- **What you should do**
Reproduce the records word for word, with nothing left out.
+-------+
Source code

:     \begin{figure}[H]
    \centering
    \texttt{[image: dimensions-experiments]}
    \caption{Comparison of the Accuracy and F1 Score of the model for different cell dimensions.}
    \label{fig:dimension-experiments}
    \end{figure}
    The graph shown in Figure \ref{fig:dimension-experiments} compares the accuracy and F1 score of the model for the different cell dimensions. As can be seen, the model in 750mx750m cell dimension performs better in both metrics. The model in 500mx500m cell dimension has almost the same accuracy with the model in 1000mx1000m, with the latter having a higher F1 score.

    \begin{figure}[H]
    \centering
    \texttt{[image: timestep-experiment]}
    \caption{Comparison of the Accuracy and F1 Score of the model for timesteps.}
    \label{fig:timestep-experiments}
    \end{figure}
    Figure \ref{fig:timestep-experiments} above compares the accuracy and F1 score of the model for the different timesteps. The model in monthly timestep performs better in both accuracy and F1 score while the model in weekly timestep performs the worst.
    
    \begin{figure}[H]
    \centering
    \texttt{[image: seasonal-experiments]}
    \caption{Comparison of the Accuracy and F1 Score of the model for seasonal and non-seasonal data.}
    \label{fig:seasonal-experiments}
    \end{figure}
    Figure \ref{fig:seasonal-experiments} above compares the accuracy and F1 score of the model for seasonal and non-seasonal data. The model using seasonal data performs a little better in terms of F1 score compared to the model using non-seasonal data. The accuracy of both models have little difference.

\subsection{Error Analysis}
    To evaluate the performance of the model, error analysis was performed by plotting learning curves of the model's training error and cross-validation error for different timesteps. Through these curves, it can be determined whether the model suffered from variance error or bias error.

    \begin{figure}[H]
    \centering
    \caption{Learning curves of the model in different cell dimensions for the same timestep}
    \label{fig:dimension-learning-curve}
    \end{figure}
+-------+
- **Answer box**
Source code

:     \begin{figure}[H]
    \centering
    \texttt{[image: dimensions-experiments]}
    \caption{Comparison of the Accuracy and F1 Score of the model for different cell dimensions.}
    \label{fig:dimension-experiments}
    \end{figure}
    The graph shown in Figure \ref{fig:dimension-experiments} compares the accuracy and F1 score of the model for the different cell dimensions. As can be seen, the model in 750mx750m cell dimension performs better in both metrics. The model in 500mx500m cell dimension has almost the same accuracy with the model in 1000mx1000m, with the latter having a higher F1 score.

    \begin{figure}[H]
    \centering
    \texttt{[image: timestep-experiment]}
    \caption{Comparison of the Accuracy and F1 Score of the model for timesteps.}
    \label{fig:timestep-experiments}
    \end{figure}
    Figure \ref{fig:timestep-experiments} above compares the accuracy and F1 score of the model for the different timesteps. The model in monthly timestep performs better in both accuracy and F1 score while the model in weekly timestep performs the worst.
    
    \begin{figure}[H]
    \centering
    \texttt{[image: seasonal-experiments]}
    \caption{Comparison of the Accuracy and F1 Score of the model for seasonal and non-seasonal data.}
    \label{fig:seasonal-experiments}
    \end{figure}
    Figure \ref{fig:seasonal-experiments} above compares the accuracy and F1 score of the model for seasonal and non-seasonal data. The model using seasonal data performs a little better in terms of F1 score compared to the model using non-seasonal data. The accuracy of both models have little difference.

\subsection{Error Analysis}
    To evaluate the performance of the model, error analysis was performed by plotting learning curves of the model's training error and cross-validation error for different timesteps. Through these curves, it can be determined whether the model suffered from variance error or bias error.

    \begin{figure}[H]
    \centering
    \caption{Learning curves of the model in different cell dimensions for the same timestep}
    \label{fig:dimension-learning-curve}
    \end{figure}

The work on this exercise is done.